2022 smartphone by Apple

The iPhone 14 and iPhone 14 Plus are smartphones that were developed and marketed by Apple. They are the sixteenth-generation iPhones, succeeding the iPhone 13 and iPhone 13 Mini, and were announced during an Apple Event at Apple Park in Cupertino, California, on September 7, 2022, alongside the higher-priced iPhone 14 Pro and iPhone 14 Pro Max flagships. The iPhone 14 and iPhone 14 Plus feature a 6.1 in and 6.7 in display, improvements to the rear-facing camera, and satellite connectivity for contacting emergency services. The iPhone 14 was made available on September 16, 2022, and the iPhone 14 Plus was made available on October 7, 2022. The phones were priced at $799 and $899 respectively and both launched with iOS 16. Pre-orders for the iPhone 14 and iPhone 14 Plus began on September 9, 2022. Along with the 14 Pro and 14 Pro Max, the iPhone 14 and 14 Plus are the last iPhone models to feature the Lightning port, as their successors, the iPhone 15 and 15 Plus (announced on September 12, 2023), use a USB-C port, per European Commission regulation.
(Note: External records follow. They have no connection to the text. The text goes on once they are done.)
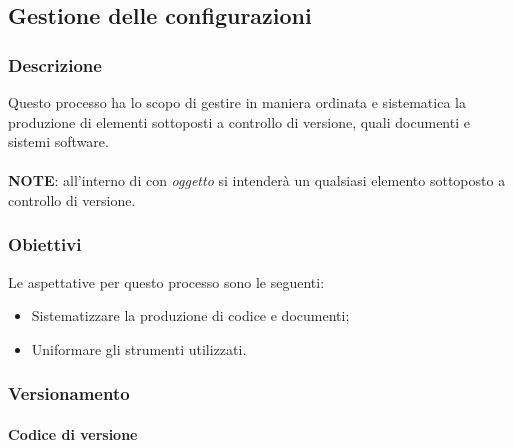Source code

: \subsection{Gestione delle configurazioni}
\label{sub:gestione_configurazioni}

\subsubsection{Descrizione}
\label{ssub:gestione_configurazione:descrizione}

Questo processo ha lo scopo di gestire in maniera ordinata e sistematica la produzione di elementi sottoposti a controllo di versione, 
quali documenti e sistemi software.
\\
\\
\textbf{NOTE}: all'interno di  con \emph{oggetto} si intenderà un qualsiasi elemento sottoposto a 
controllo di versione.

\subsubsection{Obiettivi}
\label{ssub:gestione_configurazione:obiettivi}

Le aspettative per questo processo sono le seguenti:
\begin{itemize}
    \item Sistematizzare la produzione di codice e documenti;
    \item Uniformare gli strumenti utilizzati.
\end{itemize}

\subsubsection{Versionamento}
\label{ssub:gestione_configurazione:versionamento}

\paragraph{Codice di versione}
\label{par:codice_versione}

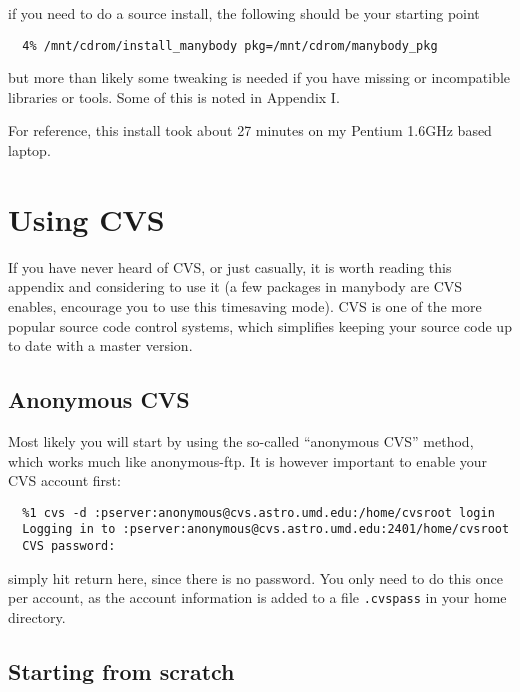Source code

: if you need to do a source install, the following should be your starting point

\footnotesize\begin{verbatim}
  4% /mnt/cdrom/install_manybody pkg=/mnt/cdrom/manybody_pkg
\end{verbatim}\normalsize

but more than likely some tweaking is needed if you have missing or
incompatible libraries or tools. Some of this is noted in Appendix I.

For reference, this install took about 27 minutes on my Pentium 1.6GHz based
laptop.

\chapter                {Using CVS}

If you have never heard of CVS, or just casually, 
it is worth reading
this appendix and considering to use it (a few packages
in manybody are CVS enables, encourage you to use this timesaving mode).
CVS is one of the more popular
source code control systems, which simplifies keeping your source code
up to date with a master version. 

\section{Anonymous CVS}

Most likely you will start by using the so-called ``anonymous CVS''
method, which works much like anonymous-ftp.  It is  however
important to enable your CVS account first:

\footnotesize\begin{verbatim}
  %1 cvs -d :pserver:anonymous@cvs.astro.umd.edu:/home/cvsroot login
  Logging in to :pserver:anonymous@cvs.astro.umd.edu:2401/home/cvsroot
  CVS password: 
\end{verbatim}\normalsize

simply hit return here, since there is no password. You only need to do
this once per account, as the account information is added to a file
{\tt .cvspass} in your home directory.


\section{Starting from scratch}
The iPhone 14 does not have a "mini" version like its predecessor. Instead, Apple returned to a larger model with the iPhone 14 Plus. Apple had not introduced a "Plus" model iPhone since the iPhone 8 Plus in 2017. All iPhone 14 units sold in the United States ended support for physical SIM cards, making them the first iPhone models since the CDMA variant of the iPhone 4 not to come with a discrete SIM card reader, requiring activation by way of eSIM.

The iPhone 14 and 14 Plus are the last standard iPhone models to feature the notch, as the iPhone 15 series and later use the Dynamic Island. However, the iPhone 16e features the notch, but it's an entry-level model rather than a standard model.

To comply with mandates, the iPhone 14 series along with the iPhone SE (3rd generation) was discontinued in the European Union in 2024, completing the iPhone's transition from Lightning to USB-C. The models were discontinued worldwide on February 19, 2025, following the release of the iPhone 16e.

== History ==
Prior to the release of the phones, rumors indicated Apple was canceling the iPhone mini line introduced with the iPhone 12 series. To replace the 5.4-inch iPhone mini, a 6.7-inch phone was reported to be in development. On September 7, 2022, the rumored 6.7-inch variant of the iPhone 14 was announced as "iPhone 14 Plus" at Apple's "Far Out" event, along with the base iPhone 14 model and the two iPhone 14 Pro models. "iPhone 14 Max" was an early name for the "Plus" model, as seen in Apple documentation.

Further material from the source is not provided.